Since 1996, Hill’s efforts have taken place under the rubric of Volksboutique, which started in East Berlin as a secondhand shop-slash-social space and now operates as an “organizational venture,” incorporated in Germany and New York State. What unites these disparate activities, along with the Volksboutique name, is a disciplined, self-sufficient, and hands-on approach: the artist is involved in all aspects of her productions, no matter the scale. She is a rigorous organizer, assiduous recycler, and unfaltering performer. She is also meticulous about aesthetics, and has developed a mix of 1950s American corporate optimism (“Make the most of what you’ve got!” reads one poster) and 1970s East German industrial functionality, both curiously filtered through a DIY sensibility whose implements include lots of rubber stamps and antiquated machinery.

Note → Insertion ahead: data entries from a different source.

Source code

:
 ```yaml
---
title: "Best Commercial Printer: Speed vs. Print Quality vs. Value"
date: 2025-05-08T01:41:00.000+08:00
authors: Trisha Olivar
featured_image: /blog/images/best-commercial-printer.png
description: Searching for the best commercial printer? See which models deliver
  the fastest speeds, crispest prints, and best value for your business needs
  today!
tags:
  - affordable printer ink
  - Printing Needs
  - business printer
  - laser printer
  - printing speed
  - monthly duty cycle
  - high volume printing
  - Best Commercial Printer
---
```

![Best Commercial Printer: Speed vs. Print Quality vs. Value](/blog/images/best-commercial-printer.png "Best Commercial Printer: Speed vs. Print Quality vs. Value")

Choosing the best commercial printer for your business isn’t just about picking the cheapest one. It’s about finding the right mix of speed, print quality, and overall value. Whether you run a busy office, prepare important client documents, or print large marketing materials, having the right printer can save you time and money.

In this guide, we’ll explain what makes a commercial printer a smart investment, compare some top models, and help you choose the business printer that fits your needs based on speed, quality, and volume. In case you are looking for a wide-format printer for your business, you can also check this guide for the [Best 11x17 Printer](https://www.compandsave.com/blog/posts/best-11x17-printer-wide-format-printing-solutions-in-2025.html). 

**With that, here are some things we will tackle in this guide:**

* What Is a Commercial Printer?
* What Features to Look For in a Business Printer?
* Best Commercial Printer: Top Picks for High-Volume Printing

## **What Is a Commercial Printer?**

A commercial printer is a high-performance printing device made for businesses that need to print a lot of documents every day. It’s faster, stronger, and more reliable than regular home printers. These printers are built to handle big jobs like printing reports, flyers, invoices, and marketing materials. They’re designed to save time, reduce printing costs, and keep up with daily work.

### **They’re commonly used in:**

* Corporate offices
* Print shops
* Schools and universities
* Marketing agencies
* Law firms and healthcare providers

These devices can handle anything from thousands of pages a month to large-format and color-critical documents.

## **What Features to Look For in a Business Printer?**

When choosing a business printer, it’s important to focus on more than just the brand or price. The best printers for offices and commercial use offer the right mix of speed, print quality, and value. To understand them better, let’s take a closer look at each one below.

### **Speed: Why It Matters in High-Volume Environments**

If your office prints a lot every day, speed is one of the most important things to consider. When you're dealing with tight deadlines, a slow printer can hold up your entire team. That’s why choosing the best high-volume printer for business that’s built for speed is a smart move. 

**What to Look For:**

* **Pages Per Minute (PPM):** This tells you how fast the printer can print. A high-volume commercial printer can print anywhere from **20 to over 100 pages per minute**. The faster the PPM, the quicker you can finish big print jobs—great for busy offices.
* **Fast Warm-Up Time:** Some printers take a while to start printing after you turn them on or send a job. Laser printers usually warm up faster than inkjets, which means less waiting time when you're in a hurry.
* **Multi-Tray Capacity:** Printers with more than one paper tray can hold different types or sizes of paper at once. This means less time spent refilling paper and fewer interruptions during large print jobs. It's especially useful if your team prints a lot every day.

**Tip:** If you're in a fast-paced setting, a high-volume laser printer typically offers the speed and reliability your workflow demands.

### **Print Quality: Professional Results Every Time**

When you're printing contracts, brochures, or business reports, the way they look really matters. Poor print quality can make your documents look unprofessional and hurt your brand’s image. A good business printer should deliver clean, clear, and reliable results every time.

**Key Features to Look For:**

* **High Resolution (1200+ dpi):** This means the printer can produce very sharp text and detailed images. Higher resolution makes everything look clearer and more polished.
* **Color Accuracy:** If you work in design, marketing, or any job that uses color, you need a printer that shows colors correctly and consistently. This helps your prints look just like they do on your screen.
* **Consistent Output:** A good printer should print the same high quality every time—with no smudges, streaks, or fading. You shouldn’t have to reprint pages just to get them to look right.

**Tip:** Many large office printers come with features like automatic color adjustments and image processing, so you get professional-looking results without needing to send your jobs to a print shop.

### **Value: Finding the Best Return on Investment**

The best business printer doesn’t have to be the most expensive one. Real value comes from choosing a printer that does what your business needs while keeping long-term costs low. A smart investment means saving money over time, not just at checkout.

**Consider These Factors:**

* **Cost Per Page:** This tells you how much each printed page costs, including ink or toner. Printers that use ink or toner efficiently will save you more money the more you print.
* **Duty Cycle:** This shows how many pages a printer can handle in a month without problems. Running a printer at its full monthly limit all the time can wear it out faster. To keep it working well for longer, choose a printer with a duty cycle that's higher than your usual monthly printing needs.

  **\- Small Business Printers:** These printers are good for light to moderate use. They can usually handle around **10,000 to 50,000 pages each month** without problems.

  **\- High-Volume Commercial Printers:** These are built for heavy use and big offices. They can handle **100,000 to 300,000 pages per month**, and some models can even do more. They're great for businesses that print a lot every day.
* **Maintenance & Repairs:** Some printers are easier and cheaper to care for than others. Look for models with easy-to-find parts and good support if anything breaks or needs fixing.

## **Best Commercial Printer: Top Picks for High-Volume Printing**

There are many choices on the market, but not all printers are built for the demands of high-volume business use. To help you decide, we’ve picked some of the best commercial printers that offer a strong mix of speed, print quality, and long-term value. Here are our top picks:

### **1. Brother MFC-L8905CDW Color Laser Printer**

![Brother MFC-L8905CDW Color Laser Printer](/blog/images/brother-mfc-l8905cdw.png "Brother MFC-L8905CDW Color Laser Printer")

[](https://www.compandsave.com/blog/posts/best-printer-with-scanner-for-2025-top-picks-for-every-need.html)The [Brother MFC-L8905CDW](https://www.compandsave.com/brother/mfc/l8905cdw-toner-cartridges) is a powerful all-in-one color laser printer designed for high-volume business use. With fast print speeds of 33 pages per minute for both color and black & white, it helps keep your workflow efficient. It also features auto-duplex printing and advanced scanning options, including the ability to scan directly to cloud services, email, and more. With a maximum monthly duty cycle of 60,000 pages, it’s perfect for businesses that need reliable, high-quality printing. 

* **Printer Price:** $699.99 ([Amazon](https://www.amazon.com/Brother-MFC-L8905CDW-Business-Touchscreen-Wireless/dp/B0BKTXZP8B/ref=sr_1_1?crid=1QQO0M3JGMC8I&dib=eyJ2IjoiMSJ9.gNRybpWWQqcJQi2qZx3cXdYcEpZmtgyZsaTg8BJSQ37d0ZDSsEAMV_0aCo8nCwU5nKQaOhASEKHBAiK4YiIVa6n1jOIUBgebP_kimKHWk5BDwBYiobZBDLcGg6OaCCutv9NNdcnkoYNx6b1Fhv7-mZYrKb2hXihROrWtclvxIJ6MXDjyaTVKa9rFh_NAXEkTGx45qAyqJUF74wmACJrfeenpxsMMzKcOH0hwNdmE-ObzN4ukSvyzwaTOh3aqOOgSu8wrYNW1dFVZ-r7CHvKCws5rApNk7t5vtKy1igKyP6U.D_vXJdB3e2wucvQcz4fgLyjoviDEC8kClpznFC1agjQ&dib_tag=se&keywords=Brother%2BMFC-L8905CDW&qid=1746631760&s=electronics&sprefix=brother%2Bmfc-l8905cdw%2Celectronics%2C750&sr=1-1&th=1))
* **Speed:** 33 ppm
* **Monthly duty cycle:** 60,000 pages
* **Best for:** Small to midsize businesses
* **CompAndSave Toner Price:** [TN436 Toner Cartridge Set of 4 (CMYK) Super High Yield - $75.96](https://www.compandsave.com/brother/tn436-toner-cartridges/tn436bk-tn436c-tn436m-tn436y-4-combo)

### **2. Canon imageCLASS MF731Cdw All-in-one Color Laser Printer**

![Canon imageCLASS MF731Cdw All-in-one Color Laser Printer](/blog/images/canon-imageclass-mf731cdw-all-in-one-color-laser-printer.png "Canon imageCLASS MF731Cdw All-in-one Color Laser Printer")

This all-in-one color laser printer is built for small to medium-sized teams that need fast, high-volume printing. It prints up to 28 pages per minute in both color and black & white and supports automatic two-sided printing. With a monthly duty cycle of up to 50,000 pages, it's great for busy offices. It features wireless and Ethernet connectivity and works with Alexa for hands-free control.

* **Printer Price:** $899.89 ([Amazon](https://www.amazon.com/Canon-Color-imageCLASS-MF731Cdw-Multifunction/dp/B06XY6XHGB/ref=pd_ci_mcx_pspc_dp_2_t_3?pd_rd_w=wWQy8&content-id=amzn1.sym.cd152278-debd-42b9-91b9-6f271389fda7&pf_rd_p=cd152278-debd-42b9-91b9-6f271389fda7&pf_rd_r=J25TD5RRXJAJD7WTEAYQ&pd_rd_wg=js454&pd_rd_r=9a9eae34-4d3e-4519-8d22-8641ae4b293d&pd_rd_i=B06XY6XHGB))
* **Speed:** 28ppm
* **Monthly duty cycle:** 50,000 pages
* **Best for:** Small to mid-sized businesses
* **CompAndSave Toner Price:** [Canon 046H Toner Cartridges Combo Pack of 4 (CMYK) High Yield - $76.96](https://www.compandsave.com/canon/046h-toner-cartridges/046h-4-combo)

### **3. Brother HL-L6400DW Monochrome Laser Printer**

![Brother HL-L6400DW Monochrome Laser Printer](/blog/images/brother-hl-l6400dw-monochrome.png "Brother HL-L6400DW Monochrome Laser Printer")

In the late 1960s and early 1970s, conceptual artists dematerialized the art object— to borrow the phrase coined by Lucy Lippard, who has also written about Hill— and Volksboutique is a significant furthering of that investigation, wherein the “work” is not only a noun (the object), but also a verb (the act of making). For Hill, the two are as inseparable as “life” and “art,” and gallery visitors will almost invariably find Hill working full-time in her exhibition spaces, preparing for her next project while the current one is on view. Such was the case with “Home Office,” her autumn 2003 solo exhibition at Ronald Feldman Fine Arts in New York. The central objects of the exhibition were Portable Office Prototypes: a collection of five custom-designed faux-antique steamer trunks, each outfitted with the accoutrements necessary for Hill to execute different tasks (reception, accounting, public relations, production, and management) in her one-woman enterprise. Appropriate outfits, desk accessories, and nametags accompanied each persona. She conducted business in the front room while exhibition documentation and an array of models for future projects filled the other. My first meeting with the artist (as Christine E. Hill, office manager) was at this desk; appropriately, I had an appointment.